| Input data |
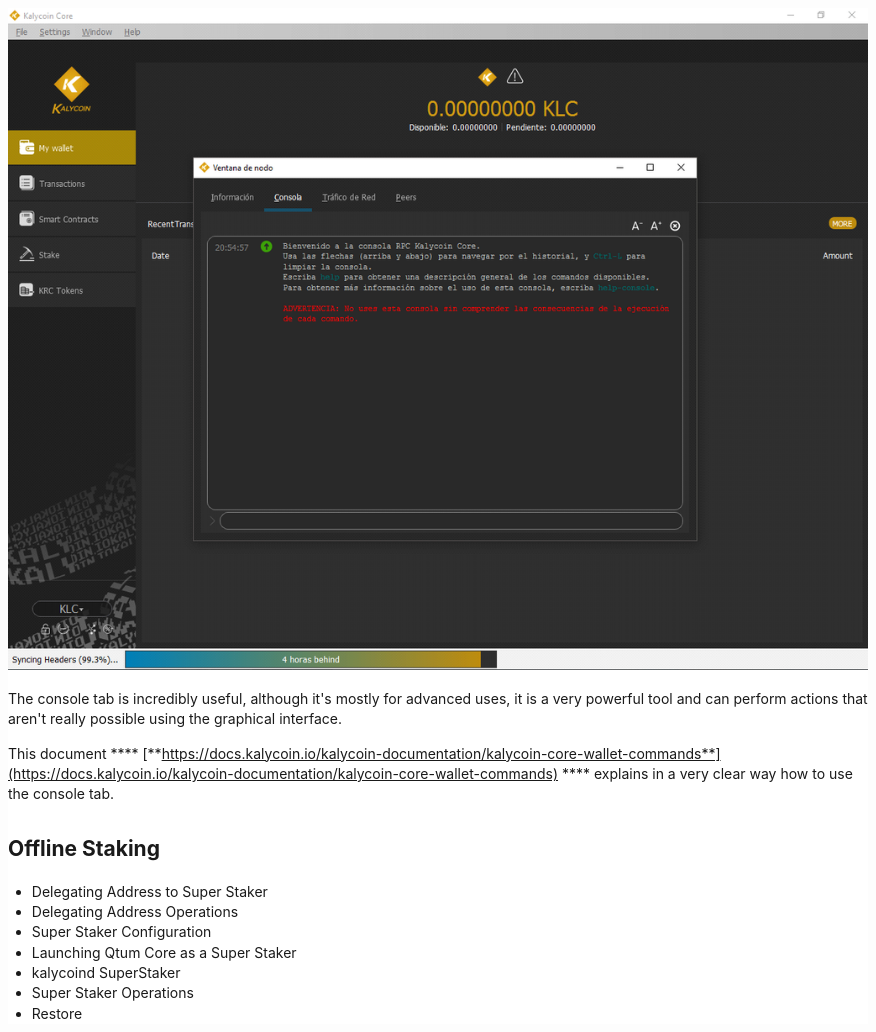 ![](.gitbook/assets/17.png)

The console tab is incredibly useful, although it's mostly for advanced uses, it is a very powerful tool and can perform actions that aren't really possible using the graphical interface.

This document **** [**https://docs.kalycoin.io/kalycoin-documentation/kalycoin-core-wallet-commands**](https://docs.kalycoin.io/kalycoin-documentation/kalycoin-core-wallet-commands) **** explains in a very clear way how to use the console tab.

## **Offline Staking**

* Delegating Address to Super Staker
* Delegating Address Operations
* Super Staker Configuration
* Launching Qtum Core as a Super Staker
* kalycoind SuperStaker
* Super Staker Operations
* Restore
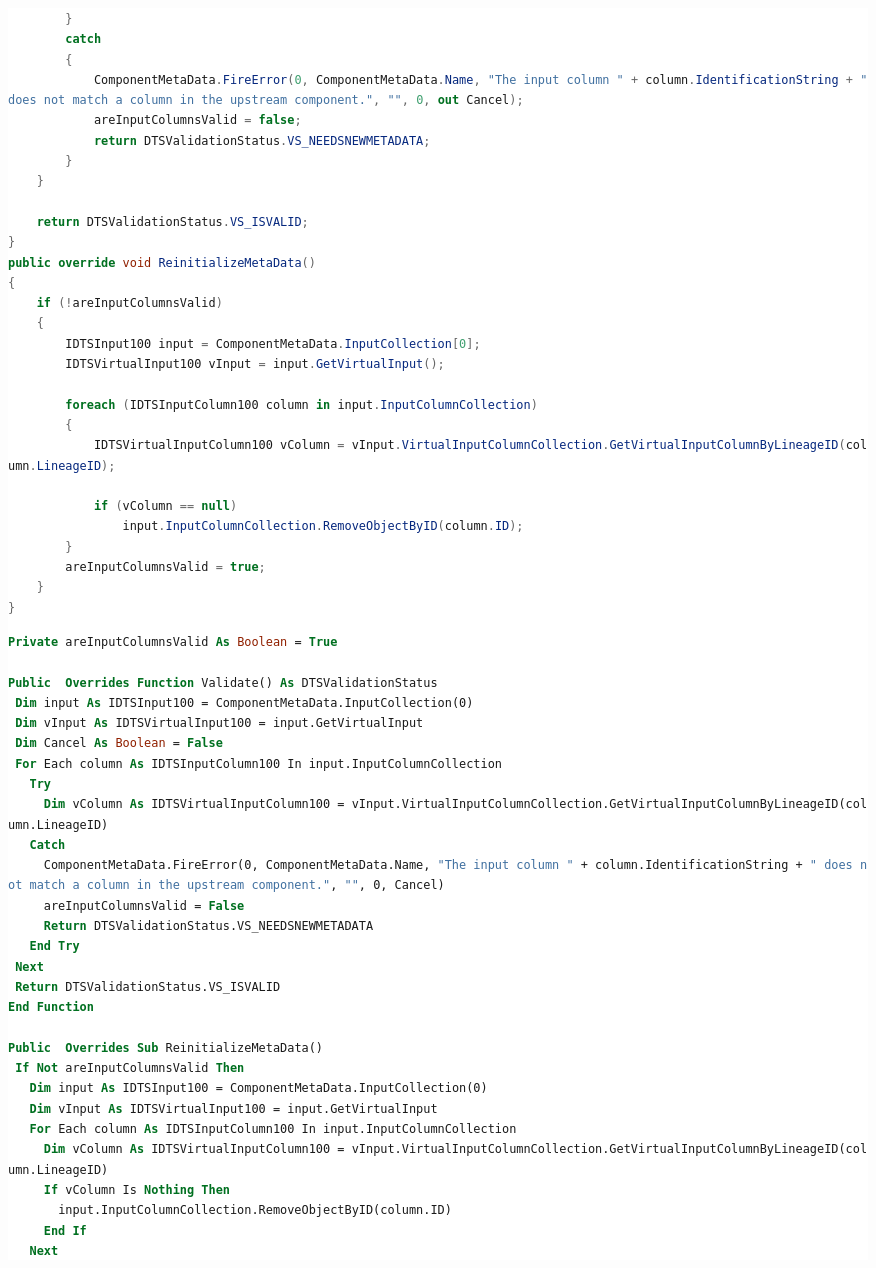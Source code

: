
 ```csharp  
        }  
        catch  
        {  
            ComponentMetaData.FireError(0, ComponentMetaData.Name, "The input column " + column.IdentificationString + " does not match a column in the upstream component.", "", 0, out Cancel);  
            areInputColumnsValid = false;  
            return DTSValidationStatus.VS_NEEDSNEWMETADATA;  
        }  
    }  
  
    return DTSValidationStatus.VS_ISVALID;  
}  
public override void ReinitializeMetaData()  
{  
    if (!areInputColumnsValid)  
    {  
        IDTSInput100 input = ComponentMetaData.InputCollection[0];  
        IDTSVirtualInput100 vInput = input.GetVirtualInput();  
  
        foreach (IDTSInputColumn100 column in input.InputColumnCollection)  
        {  
            IDTSVirtualInputColumn100 vColumn = vInput.VirtualInputColumnCollection.GetVirtualInputColumnByLineageID(column.LineageID);  
  
            if (vColumn == null)  
                input.InputColumnCollection.RemoveObjectByID(column.ID);  
        }  
        areInputColumnsValid = true;  
    }  
}  
```  
  
```vb  
Private areInputColumnsValid As Boolean = True   
  
Public  Overrides Function Validate() As DTSValidationStatus   
 Dim input As IDTSInput100 = ComponentMetaData.InputCollection(0)   
 Dim vInput As IDTSVirtualInput100 = input.GetVirtualInput   
 Dim Cancel As Boolean = False   
 For Each column As IDTSInputColumn100 In input.InputColumnCollection   
   Try   
     Dim vColumn As IDTSVirtualInputColumn100 = vInput.VirtualInputColumnCollection.GetVirtualInputColumnByLineageID(column.LineageID)   
   Catch   
     ComponentMetaData.FireError(0, ComponentMetaData.Name, "The input column " + column.IdentificationString + " does not match a column in the upstream component.", "", 0, Cancel)   
     areInputColumnsValid = False   
     Return DTSValidationStatus.VS_NEEDSNEWMETADATA   
   End Try   
 Next   
 Return DTSValidationStatus.VS_ISVALID   
End Function   
  
Public  Overrides Sub ReinitializeMetaData()   
 If Not areInputColumnsValid Then   
   Dim input As IDTSInput100 = ComponentMetaData.InputCollection(0)   
   Dim vInput As IDTSVirtualInput100 = input.GetVirtualInput   
   For Each column As IDTSInputColumn100 In input.InputColumnCollection   
     Dim vColumn As IDTSVirtualInputColumn100 = vInput.VirtualInputColumnCollection.GetVirtualInputColumnByLineageID(column.LineageID)   
     If vColumn Is Nothing Then   
       input.InputColumnCollection.RemoveObjectByID(column.ID)   
     End If   
   Next   
```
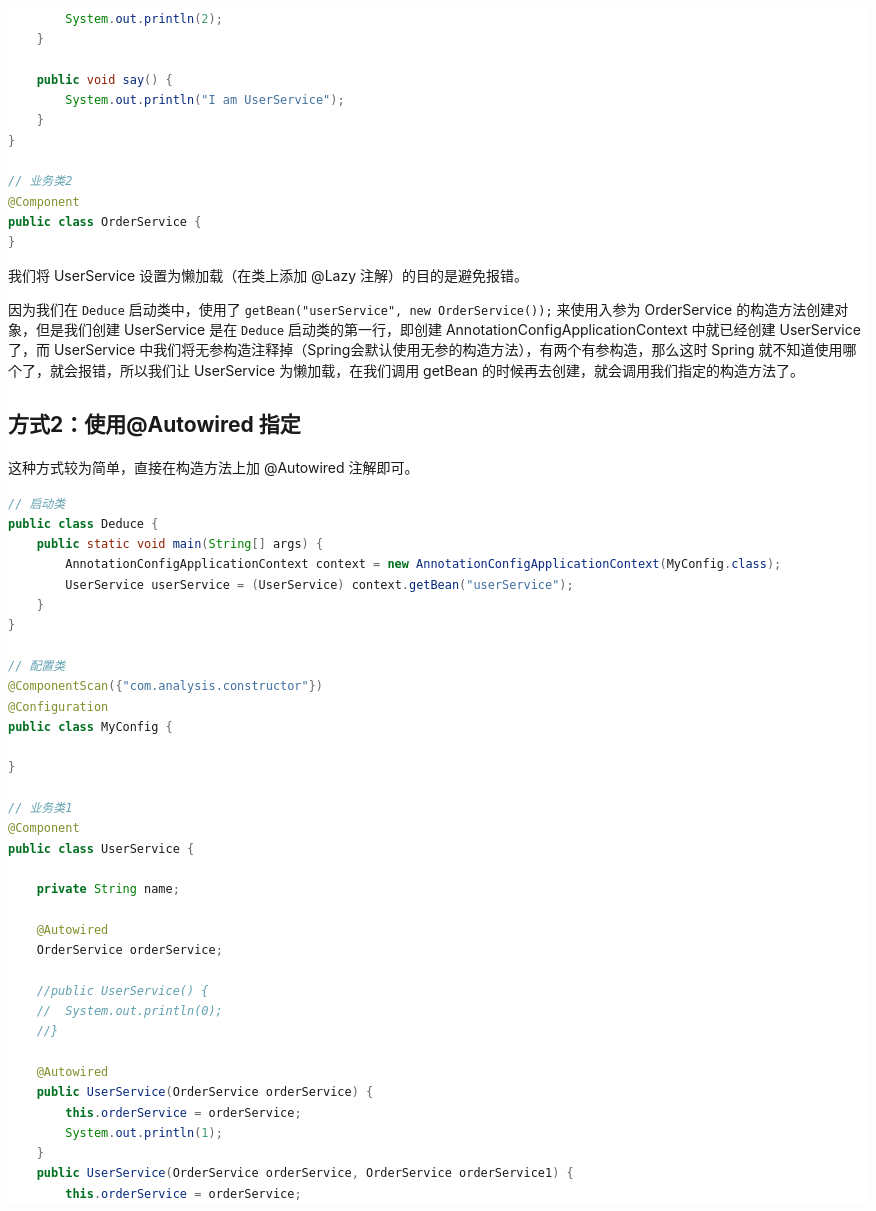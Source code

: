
 ```java
		System.out.println(2);
	}

	public void say() {
		System.out.println("I am UserService");
	}
}

// 业务类2
@Component
public class OrderService {
}
```



我们将 UserService 设置为懒加载（在类上添加 @Lazy 注解）的目的是避免报错。

因为我们在 `Deduce` 启动类中，使用了 `getBean("userService", new OrderService());` 来使用入参为 OrderService 的构造方法创建对象，但是我们创建 UserService 是在 `Deduce` 启动类的第一行，即创建 AnnotationConfigApplicationContext 中就已经创建 UserService 了，而 UserService 中我们将无参构造注释掉（Spring会默认使用无参的构造方法），有两个有参构造，那么这时 Spring 就不知道使用哪个了，就会报错，所以我们让 UserService 为懒加载，在我们调用 getBean 的时候再去创建，就会调用我们指定的构造方法了。



## 方式2：使用@Autowired 指定

这种方式较为简单，直接在构造方法上加 @Autowired 注解即可。

```java
// 启动类
public class Deduce {
	public static void main(String[] args) {
		AnnotationConfigApplicationContext context = new AnnotationConfigApplicationContext(MyConfig.class);
		UserService userService = (UserService) context.getBean("userService");
	}
}

// 配置类
@ComponentScan({"com.analysis.constructor"})
@Configuration
public class MyConfig {

}

// 业务类1
@Component
public class UserService {

	private String name;

	@Autowired
	OrderService orderService;

	//public UserService() {
	//	System.out.println(0);
	//}

    @Autowired
	public UserService(OrderService orderService) {
		this.orderService = orderService;
		System.out.println(1);
	}
	public UserService(OrderService orderService, OrderService orderService1) {
		this.orderService = orderService;
```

| What to do |
Could the entries above be written out word for word, with no pictures?

| Reply to the task |
 ![](.gitbook/assets/17.png)

The console tab is incredibly useful, although it's mostly for advanced uses, it is a very powerful tool and can perform actions that aren't really possible using the graphical interface.

This document **** [**https://docs.kalycoin.io/kalycoin-documentation/kalycoin-core-wallet-commands**](https://docs.kalycoin.io/kalycoin-documentation/kalycoin-core-wallet-commands) **** explains in a very clear way how to use the console tab.

## **Offline Staking**

* Delegating Address to Super Staker
* Delegating Address Operations
* Super Staker Configuration
* Launching Qtum Core as a Super Staker
* kalycoind SuperStaker
* Super Staker Operations
* Restore
Source code

:
 ```csharp  
        }  
        catch  
        {  
            ComponentMetaData.FireError(0, ComponentMetaData.Name, "The input column " + column.IdentificationString + " does not match a column in the upstream component.", "", 0, out Cancel);  
            areInputColumnsValid = false;  
            return DTSValidationStatus.VS_NEEDSNEWMETADATA;  
        }  
    }  
  
    return DTSValidationStatus.VS_ISVALID;  
}  
public override void ReinitializeMetaData()  
{  
    if (!areInputColumnsValid)  
    {  
        IDTSInput100 input = ComponentMetaData.InputCollection[0];  
        IDTSVirtualInput100 vInput = input.GetVirtualInput();  
  
        foreach (IDTSInputColumn100 column in input.InputColumnCollection)  
        {  
            IDTSVirtualInputColumn100 vColumn = vInput.VirtualInputColumnCollection.GetVirtualInputColumnByLineageID(column.LineageID);  
  
            if (vColumn == null)  
                input.InputColumnCollection.RemoveObjectByID(column.ID);  
        }  
        areInputColumnsValid = true;  
    }  
}  
```  
  
```vb  
Private areInputColumnsValid As Boolean = True   
  
Public  Overrides Function Validate() As DTSValidationStatus   
 Dim input As IDTSInput100 = ComponentMetaData.InputCollection(0)   
 Dim vInput As IDTSVirtualInput100 = input.GetVirtualInput   
 Dim Cancel As Boolean = False   
 For Each column As IDTSInputColumn100 In input.InputColumnCollection   
   Try   
     Dim vColumn As IDTSVirtualInputColumn100 = vInput.VirtualInputColumnCollection.GetVirtualInputColumnByLineageID(column.LineageID)   
   Catch   
     ComponentMetaData.FireError(0, ComponentMetaData.Name, "The input column " + column.IdentificationString + " does not match a column in the upstream component.", "", 0, Cancel)   
     areInputColumnsValid = False   
     Return DTSValidationStatus.VS_NEEDSNEWMETADATA   
   End Try   
 Next   
 Return DTSValidationStatus.VS_ISVALID   
End Function   
  
Public  Overrides Sub ReinitializeMetaData()   
 If Not areInputColumnsValid Then   
   Dim input As IDTSInput100 = ComponentMetaData.InputCollection(0)   
   Dim vInput As IDTSVirtualInput100 = input.GetVirtualInput   
   For Each column As IDTSInputColumn100 In input.InputColumnCollection   
     Dim vColumn As IDTSVirtualInputColumn100 = vInput.VirtualInputColumnCollection.GetVirtualInputColumnByLineageID(column.LineageID)   
     If vColumn Is Nothing Then   
       input.InputColumnCollection.RemoveObjectByID(column.ID)   
     End If   
   Next   
```
Source code

:
 ```java
		System.out.println(2);
	}

	public void say() {
		System.out.println("I am UserService");
	}
}

// 业务类2
@Component
public class OrderService {
}
```



我们将 UserService 设置为懒加载（在类上添加 @Lazy 注解）的目的是避免报错。

因为我们在 `Deduce` 启动类中，使用了 `getBean("userService", new OrderService());` 来使用入参为 OrderService 的构造方法创建对象，但是我们创建 UserService 是在 `Deduce` 启动类的第一行，即创建 AnnotationConfigApplicationContext 中就已经创建 UserService 了，而 UserService 中我们将无参构造注释掉（Spring会默认使用无参的构造方法），有两个有参构造，那么这时 Spring 就不知道使用哪个了，就会报错，所以我们让 UserService 为懒加载，在我们调用 getBean 的时候再去创建，就会调用我们指定的构造方法了。



## 方式2：使用@Autowired 指定

这种方式较为简单，直接在构造方法上加 @Autowired 注解即可。

```java
// 启动类
public class Deduce {
	public static void main(String[] args) {
		AnnotationConfigApplicationContext context = new AnnotationConfigApplicationContext(MyConfig.class);
		UserService userService = (UserService) context.getBean("userService");
	}
}

// 配置类
@ComponentScan({"com.analysis.constructor"})
@Configuration
public class MyConfig {

}

// 业务类1
@Component
public class UserService {

	private String name;

	@Autowired
	OrderService orderService;

	//public UserService() {
	//	System.out.println(0);
	//}

    @Autowired
	public UserService(OrderService orderService) {
		this.orderService = orderService;
		System.out.println(1);
	}
	public UserService(OrderService orderService, OrderService orderService1) {
		this.orderService = orderService;
```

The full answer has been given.